- THE TASK
Please count the lines of the listing below in which "AwesomeProject" occurs, and reply with the number only.

- RECORDS FOR PROCESSING

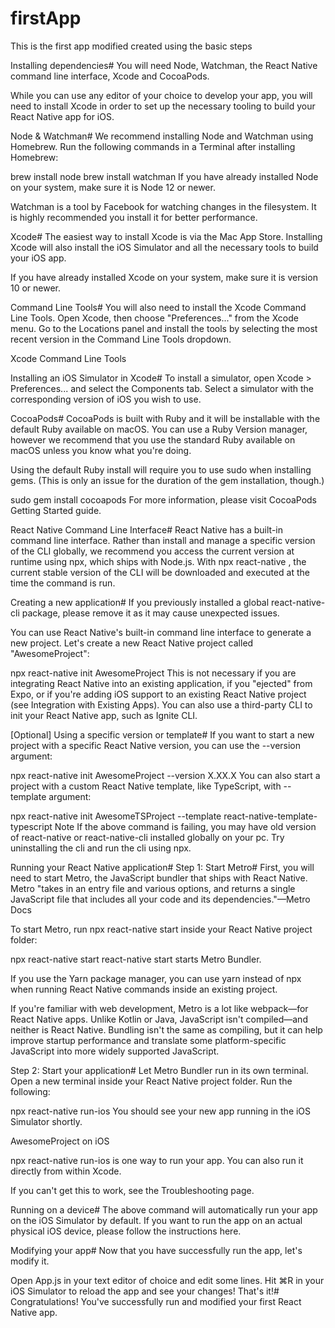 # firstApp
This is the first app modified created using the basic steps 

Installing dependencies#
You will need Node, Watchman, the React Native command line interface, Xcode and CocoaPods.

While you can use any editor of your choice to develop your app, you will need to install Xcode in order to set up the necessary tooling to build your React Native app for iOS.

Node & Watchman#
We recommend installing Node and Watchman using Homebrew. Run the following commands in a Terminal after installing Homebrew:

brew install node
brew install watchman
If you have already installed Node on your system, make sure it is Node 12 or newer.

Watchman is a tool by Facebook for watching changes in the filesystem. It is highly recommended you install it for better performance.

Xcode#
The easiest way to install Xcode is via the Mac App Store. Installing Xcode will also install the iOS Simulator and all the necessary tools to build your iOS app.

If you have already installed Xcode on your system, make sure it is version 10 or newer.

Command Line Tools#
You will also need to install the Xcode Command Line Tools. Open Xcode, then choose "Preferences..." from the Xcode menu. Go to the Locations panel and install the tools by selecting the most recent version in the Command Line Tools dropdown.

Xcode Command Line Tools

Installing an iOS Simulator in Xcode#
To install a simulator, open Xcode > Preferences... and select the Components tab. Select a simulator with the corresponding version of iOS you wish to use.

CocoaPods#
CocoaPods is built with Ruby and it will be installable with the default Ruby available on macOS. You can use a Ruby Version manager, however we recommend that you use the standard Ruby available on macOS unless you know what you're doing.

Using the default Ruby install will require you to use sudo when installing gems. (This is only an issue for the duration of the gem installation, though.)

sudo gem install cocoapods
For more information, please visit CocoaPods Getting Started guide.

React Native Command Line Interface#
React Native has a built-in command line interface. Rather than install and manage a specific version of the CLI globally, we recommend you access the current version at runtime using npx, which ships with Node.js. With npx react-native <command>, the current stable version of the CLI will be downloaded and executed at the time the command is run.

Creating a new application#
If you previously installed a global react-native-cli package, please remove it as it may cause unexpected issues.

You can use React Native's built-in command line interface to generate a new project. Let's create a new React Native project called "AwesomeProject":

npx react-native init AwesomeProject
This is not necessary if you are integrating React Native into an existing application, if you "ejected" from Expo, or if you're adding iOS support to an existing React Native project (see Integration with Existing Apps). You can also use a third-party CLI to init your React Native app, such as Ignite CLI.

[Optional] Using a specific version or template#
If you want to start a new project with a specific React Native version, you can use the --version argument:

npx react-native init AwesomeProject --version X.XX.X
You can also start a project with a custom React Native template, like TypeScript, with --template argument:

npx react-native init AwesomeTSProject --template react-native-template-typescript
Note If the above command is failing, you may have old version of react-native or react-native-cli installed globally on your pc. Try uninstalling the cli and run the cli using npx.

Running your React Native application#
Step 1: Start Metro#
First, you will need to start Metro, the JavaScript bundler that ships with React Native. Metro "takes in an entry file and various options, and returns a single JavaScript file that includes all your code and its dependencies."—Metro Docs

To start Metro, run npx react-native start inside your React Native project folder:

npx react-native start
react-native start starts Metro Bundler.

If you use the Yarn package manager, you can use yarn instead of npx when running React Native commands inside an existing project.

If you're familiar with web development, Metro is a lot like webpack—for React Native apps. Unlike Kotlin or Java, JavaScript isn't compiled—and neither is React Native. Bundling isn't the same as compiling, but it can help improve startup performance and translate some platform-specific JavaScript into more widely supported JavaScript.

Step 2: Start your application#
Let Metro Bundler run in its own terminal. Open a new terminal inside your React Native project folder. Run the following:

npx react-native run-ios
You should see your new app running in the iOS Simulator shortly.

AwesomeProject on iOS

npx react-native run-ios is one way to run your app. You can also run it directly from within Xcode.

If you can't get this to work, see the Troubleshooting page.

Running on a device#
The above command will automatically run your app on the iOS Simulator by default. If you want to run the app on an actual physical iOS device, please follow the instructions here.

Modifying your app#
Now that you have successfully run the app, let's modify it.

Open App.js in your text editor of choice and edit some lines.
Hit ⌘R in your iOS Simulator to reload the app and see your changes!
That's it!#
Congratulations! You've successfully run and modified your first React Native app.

- ANSWER BOX
4